International, regional and national lists of thousands of designated “terrorist” entities now span the globe. The war on terror, the report says, has “presented a formidable challenge to those seeking the peaceful resolution of conflicts caused by legitimate and long-festering grievances”. In short, how can professional mediators and “peacebuilding organisations” continue to work if they don’t know whether their activities are lawful?

The report contains the kind of academic jargon that makes me roar with anger – “conceptual tools”, “non-state armed actors” and “global counter-terrorism listing instruments” abound – and it’s rather mild to the Western governments who threaten all those who “talk to terrorists” with legal action at home while doing deals with the same rogues behind everyone else’s back. The Israelis organise Hezbollah-Israeli prisoner releases, for example, via the German secret service.

The paper looks at terrorist “listing” in Somalia, the Palestinian occupied territories and Turkish Kurdistan, but its analysis of Hamas “listing” – and reference to the Taliban – tells the whole story. The EU’s exclusion of Hamas from diplomatic relations – the EU obediently following the Israeli-US lead – resulted in Europe’s marginalisation in Palestinian talks. An American NGO withdrew from training and mediation work with the Taliban in Afghanistan when US diplomats could not give them assurances that their work was lawful. Jimmy Carter’s US-based “Carter Centre” ended conflict-resolution talks with “Hamas” leaders. An EU mental health project in Gaza collapsed because of “a prohibition of dialogue with relevant [Hamas] officials”.

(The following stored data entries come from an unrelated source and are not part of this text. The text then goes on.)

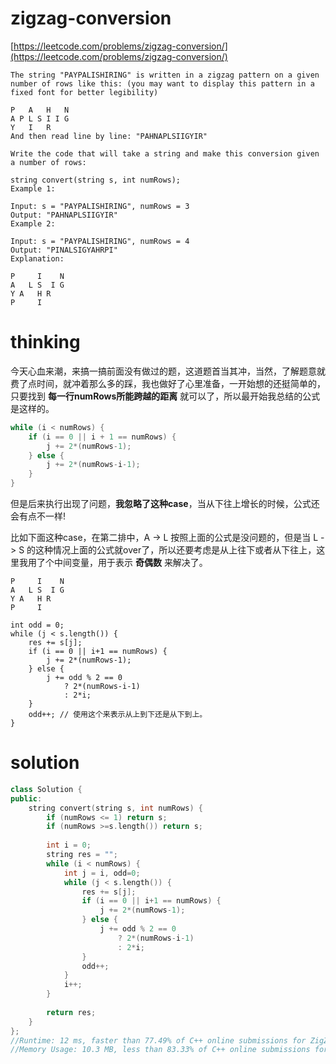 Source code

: # zigzag-conversion

[https://leetcode.com/problems/zigzag-conversion/](https://leetcode.com/problems/zigzag-conversion/)

```
The string "PAYPALISHIRING" is written in a zigzag pattern on a given number of rows like this: (you may want to display this pattern in a fixed font for better legibility)

P   A   H   N
A P L S I I G
Y   I   R
And then read line by line: "PAHNAPLSIIGYIR"

Write the code that will take a string and make this conversion given a number of rows:

string convert(string s, int numRows);
Example 1:

Input: s = "PAYPALISHIRING", numRows = 3
Output: "PAHNAPLSIIGYIR"
Example 2:

Input: s = "PAYPALISHIRING", numRows = 4
Output: "PINALSIGYAHRPI"
Explanation:

P     I    N
A   L S  I G
Y A   H R
P     I
```

# thinking

今天心血来潮，来搞一搞前面没有做过的题，这道题首当其冲，当然，了解题意就费了点时间，就冲着那么多的踩，我也做好了心里准备，一开始想的还挺简单的，只要找到 **每一行numRows所能跨越的距离** 就可以了，所以最开始我总结的公式是这样的。

```c++
while (i < numRows) {
    if (i == 0 || i + 1 == numRows) {
        j += 2*(numRows-1);
    } else {
        j += 2*(numRows-i-1);
    }
}
```

但是后来执行出现了问题，**我忽略了这种case**，当从下往上增长的时候，公式还会有点不一样!

比如下面这种case，在第二排中，A -> L 按照上面的公式是没问题的，但是当 L -> S 的这种情况上面的公式就over了，所以还要考虑是从上往下或者从下往上，这里我用了个中间变量，用于表示 **奇偶数** 来解决了。
```
P     I    N
A   L S  I G
Y A   H R
P     I
```

```
int odd = 0;
while (j < s.length()) {
    res += s[j];
    if (i == 0 || i+1 == numRows) {
        j += 2*(numRows-1);
    } else {
        j += odd % 2 == 0 
            ? 2*(numRows-i-1) 
            : 2*i;
    }
    odd++; // 使用这个来表示从上到下还是从下到上。
}
```

# solution 

```c++
class Solution {
public:
    string convert(string s, int numRows) {
        if (numRows <= 1) return s;
        if (numRows >=s.length()) return s;
        
        int i = 0;
        string res = "";
        while (i < numRows) {
            int j = i, odd=0;
            while (j < s.length()) {
                res += s[j];
                if (i == 0 || i+1 == numRows) {
                    j += 2*(numRows-1);
                } else {
                    j += odd % 2 == 0 
                        ? 2*(numRows-i-1) 
                        : 2*i;
                }
                odd++;
            }
            i++;
        }
        
        return res;
    }
};
//Runtime: 12 ms, faster than 77.49% of C++ online submissions for ZigZag Conversion.
//Memory Usage: 10.3 MB, less than 83.33% of C++ online submissions for ZigZag Conversion.
```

The UK-German report contains a truly surreal remark from a Palestinian NGO which deserves a finale all of its own. “I believe that we need to talk to Hamas to educate them and we need to let them know what’s going on,” he said. “But we cannot make a workshop, we cannot offer a Nescafé or cappuccino for any one of them. It’s considered as materialistic support … can you imagine it? You cannot  offer them a coffee!”

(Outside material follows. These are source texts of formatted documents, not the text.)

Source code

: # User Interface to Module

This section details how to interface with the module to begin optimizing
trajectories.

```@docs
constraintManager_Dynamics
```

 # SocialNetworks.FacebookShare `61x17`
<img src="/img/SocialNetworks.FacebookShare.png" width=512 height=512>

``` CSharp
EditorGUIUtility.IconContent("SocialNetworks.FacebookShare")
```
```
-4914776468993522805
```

I’m yet to reward the kindness of a stranger

On 2 February, I recalled in The Independent the kindness of a Heathrow dispatcher called Doug Tibble who returned my contacts book after I left it on a (then) BEA aircraft in 1972. I lost his note, failed to reward him for his kindness and asked if anyone knew where he was today. Now Penny Proudlock has written to say that she worked for BEA and knew Doug. “It was entirely in character that he returned your precious contact book,” she says. “He was quite a big man, but very gentle, and quietly spoken.”

Then she went on: “He and his family suffered the most dreadful tragedy: his son served as a police officer in London and he was murdered in a showdown with some criminals … Doug bore this loss with huge dignity.”

In fact, Constable Stephen Tibble was murdered by a Provisional IRA member called Liam Quinn in Kensington 40 years ago. Stephen was newly married, 21 years old and had been in the police just six months. Off-duty and unarmed, he chased Quinn on his private motorcycle after the IRA man had escaped some colleagues, tried to stop him and was shot twice in the chest. After years on the run, Quinn was sentenced to life, served 11 years and came out in 1999 via the Good Friday Agreement.

Alas, I still don’t know if Doug Tibble, who would be in his eighties, is still alive.